Task item:
Return each line below holding the string "function".

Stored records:
>>
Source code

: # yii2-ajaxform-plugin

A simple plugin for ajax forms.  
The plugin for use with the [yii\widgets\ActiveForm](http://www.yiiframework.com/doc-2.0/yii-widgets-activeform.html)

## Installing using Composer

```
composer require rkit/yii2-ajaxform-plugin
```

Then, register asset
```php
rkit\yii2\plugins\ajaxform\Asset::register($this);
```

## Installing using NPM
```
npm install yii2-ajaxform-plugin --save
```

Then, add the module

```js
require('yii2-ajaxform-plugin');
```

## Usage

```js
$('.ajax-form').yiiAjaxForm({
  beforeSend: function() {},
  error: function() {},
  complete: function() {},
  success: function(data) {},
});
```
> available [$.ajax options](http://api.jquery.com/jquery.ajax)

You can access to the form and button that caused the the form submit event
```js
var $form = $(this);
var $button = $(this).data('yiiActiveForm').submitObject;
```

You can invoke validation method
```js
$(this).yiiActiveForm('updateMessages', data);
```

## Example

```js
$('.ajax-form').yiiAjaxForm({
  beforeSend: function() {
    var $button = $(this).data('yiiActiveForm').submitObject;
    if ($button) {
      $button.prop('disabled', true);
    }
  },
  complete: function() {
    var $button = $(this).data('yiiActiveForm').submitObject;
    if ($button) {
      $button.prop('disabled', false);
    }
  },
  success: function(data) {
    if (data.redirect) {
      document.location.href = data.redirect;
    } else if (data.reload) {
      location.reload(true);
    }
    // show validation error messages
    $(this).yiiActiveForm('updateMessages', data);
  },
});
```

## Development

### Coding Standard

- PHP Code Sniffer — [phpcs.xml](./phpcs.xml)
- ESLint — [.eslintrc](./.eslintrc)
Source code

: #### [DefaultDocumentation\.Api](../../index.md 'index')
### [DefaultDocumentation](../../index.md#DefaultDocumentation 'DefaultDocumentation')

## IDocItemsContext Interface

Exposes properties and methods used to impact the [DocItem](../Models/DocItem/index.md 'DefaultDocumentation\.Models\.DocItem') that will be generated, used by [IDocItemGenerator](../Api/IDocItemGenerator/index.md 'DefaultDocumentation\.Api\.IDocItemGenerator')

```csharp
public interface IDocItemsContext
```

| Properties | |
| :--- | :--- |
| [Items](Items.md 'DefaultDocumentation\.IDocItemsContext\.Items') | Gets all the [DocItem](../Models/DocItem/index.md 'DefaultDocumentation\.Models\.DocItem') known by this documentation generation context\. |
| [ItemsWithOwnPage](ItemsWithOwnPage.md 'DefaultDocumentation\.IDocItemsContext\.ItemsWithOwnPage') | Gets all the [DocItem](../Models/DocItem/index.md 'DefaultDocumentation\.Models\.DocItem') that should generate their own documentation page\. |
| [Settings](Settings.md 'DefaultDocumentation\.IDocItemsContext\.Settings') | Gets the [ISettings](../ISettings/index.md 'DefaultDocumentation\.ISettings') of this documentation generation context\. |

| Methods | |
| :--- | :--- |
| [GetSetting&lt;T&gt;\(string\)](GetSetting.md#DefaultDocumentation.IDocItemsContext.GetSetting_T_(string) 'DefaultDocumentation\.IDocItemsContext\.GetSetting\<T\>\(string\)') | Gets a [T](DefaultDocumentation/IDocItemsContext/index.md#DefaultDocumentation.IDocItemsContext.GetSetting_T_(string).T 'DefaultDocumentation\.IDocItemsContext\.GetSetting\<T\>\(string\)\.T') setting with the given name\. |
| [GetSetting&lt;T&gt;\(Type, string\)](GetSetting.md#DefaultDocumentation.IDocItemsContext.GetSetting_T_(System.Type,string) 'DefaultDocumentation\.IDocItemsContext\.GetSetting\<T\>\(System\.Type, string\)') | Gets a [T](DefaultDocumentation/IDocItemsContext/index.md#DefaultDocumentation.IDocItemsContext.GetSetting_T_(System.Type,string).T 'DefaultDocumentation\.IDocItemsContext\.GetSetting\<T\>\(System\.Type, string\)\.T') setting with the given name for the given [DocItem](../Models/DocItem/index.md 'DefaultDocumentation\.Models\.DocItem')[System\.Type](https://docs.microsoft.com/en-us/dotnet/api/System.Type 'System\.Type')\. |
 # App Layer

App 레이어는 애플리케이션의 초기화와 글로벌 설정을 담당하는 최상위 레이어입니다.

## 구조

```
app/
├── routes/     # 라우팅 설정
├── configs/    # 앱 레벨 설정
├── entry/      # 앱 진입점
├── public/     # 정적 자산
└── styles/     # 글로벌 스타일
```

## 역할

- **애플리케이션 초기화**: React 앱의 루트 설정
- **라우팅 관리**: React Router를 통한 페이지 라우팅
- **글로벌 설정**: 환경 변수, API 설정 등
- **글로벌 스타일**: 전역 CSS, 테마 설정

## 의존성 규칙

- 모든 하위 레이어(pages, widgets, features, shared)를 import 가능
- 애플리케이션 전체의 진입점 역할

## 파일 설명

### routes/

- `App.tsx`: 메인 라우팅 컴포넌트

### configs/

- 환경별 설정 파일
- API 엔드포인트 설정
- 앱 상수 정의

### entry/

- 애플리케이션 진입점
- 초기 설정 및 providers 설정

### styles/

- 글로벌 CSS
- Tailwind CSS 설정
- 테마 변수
<<
Solution below:
  beforeSend: function() {},
  error: function() {},
  complete: function() {},
  success: function(data) {},
  beforeSend: function() {
  complete: function() {
  success: function(data) {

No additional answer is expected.